I don’t know how to explain my mother.

My childhood memories of her are shaped by numbers: every day we sat on the swing in the backyard, my older brothers’ textbooks between us. I fancied myself a prodigy. I sat proudly in the front row of college classes in calculus, C++, chemistry. Now when I look back I remember my mother driving me from school to the community college an hour away three days a week. I remember she brought me lunch to eat in the car. I remember that when I sat for exams it was her numbers that spilled out of my pencil, her numbers she’d seared into my skin from hours of practice tests, homework questions, textbook examples. Her numbers that had flattened me into my seat and slapped the tears off of my cheeks.

Only it wasn’t her numbers. It was her father’s. When I go to India every few years I see them still, on the swing of my grandparents’ porch, overlooking the dusty street air and the stray dogs that wander the backroads. My mother, pale and fragile in her youth, feet curled underneath her with a book of trigonometry in her lap. Her father, my Nana, sitting upright beneath the creaking chains, gnarled skin sallowing into itself.

When I was thirteen, Nana cupped my face in his hands, held my cheeks up against my mother’s. He was looking at me; I was looking at him, and at Nani on the couch, and at my mother’s face radiant above mine. My mother is beautiful. I wonder what combination of Nani and Nana’s genes led to this: Nani, with her wizened body stooped into the ground over her walking stick, Nana, with his round face, bulbous nose, peeling brown skin. Maybe it comes from neither of them. Maybe it’s the besan she grinds into her body every day, the henna and coconut oil in which she steeps her hair overnight. Maybe it’s the manicures and the kajal and the hair irons, all coalescing into the image of a woman who has found the fountain of youth and has bathed herself luxuriant.

My mother had wanted to be a doctor.

That was before Nana tore open her chest and fashioned her a new spine made of functions and integrals and logarithms. Now when I touch my ribs through my chest I do not know how much of my bones is my own and how much is what my mother has welded into me.
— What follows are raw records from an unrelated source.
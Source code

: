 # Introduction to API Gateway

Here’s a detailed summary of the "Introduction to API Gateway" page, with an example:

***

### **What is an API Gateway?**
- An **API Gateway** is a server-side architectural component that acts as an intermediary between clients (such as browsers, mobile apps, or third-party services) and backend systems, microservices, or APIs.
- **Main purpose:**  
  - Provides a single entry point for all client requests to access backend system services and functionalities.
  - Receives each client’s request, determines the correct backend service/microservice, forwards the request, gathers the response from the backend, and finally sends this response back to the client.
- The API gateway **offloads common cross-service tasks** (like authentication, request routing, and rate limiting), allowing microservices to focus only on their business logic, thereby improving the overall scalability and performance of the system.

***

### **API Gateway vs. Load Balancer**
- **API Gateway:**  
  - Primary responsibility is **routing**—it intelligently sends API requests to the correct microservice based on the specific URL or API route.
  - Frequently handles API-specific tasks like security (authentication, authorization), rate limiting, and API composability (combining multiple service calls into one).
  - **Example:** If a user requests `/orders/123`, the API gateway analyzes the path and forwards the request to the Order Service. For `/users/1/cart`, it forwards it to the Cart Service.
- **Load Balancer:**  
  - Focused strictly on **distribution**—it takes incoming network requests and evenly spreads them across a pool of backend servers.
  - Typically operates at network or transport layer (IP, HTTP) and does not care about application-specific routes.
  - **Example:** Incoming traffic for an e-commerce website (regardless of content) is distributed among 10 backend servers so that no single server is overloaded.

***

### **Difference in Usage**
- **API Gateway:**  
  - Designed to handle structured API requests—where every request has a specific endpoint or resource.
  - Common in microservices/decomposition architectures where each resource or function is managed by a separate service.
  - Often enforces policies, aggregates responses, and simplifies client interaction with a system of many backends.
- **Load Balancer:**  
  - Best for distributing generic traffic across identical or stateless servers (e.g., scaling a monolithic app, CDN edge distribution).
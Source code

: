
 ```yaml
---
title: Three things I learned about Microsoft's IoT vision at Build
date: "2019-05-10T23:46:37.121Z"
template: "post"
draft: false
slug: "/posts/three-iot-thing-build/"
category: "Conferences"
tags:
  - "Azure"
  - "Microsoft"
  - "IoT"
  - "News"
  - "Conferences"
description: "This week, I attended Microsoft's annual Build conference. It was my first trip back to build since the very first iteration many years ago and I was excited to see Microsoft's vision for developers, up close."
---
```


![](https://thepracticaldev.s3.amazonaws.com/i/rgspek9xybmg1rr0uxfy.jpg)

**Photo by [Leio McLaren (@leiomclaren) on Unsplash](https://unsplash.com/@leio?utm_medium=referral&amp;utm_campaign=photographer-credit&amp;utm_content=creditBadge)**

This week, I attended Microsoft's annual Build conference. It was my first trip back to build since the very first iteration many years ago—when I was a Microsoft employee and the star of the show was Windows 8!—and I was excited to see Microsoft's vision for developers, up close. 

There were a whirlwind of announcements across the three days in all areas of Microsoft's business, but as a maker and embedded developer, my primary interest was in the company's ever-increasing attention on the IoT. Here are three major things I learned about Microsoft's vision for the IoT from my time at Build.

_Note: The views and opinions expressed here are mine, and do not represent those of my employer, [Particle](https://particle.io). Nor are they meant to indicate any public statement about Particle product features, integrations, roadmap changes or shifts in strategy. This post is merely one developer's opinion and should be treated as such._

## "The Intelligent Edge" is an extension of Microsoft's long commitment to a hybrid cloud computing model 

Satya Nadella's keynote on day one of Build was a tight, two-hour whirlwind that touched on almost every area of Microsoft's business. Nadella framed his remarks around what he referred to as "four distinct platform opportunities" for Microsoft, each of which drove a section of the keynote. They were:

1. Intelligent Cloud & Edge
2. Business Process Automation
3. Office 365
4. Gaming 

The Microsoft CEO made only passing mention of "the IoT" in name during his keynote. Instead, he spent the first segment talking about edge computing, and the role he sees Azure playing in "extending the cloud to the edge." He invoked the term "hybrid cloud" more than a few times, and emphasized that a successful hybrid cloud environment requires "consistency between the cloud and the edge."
I don’t know how to explain my mother.

I was twelve when she began the inevitable descent from infallibility. The day the world splintered into pieces around us, I remember she sobbed, holding herself together in the corner of the hospital room. It’s not your fault, I said. My mother stopped crying once the doctors stitched me shut.

She failed me, is what I tell my friends four years later, when people still stop to stare at my scars. My friends are quick to agree. What kind of mother could erase two years with a wave of her hand, could look her daughter in the eye and laugh about mental illnesses, because why don’t those girls who starve themselves just eat? and oh, maybe I have social anxiety too!

Now I think that maybe it was easier that way. I remember how my mother sobbed in the corner of my hospital room. I remember she told me maybe this was karma for having such an easy childhood. Like the needles that dove in and out of my wrist had torn open her skin.

People tell me I look just like my mother. I wonder how it must feel: to stand there powerless and watch your image tear itself apart.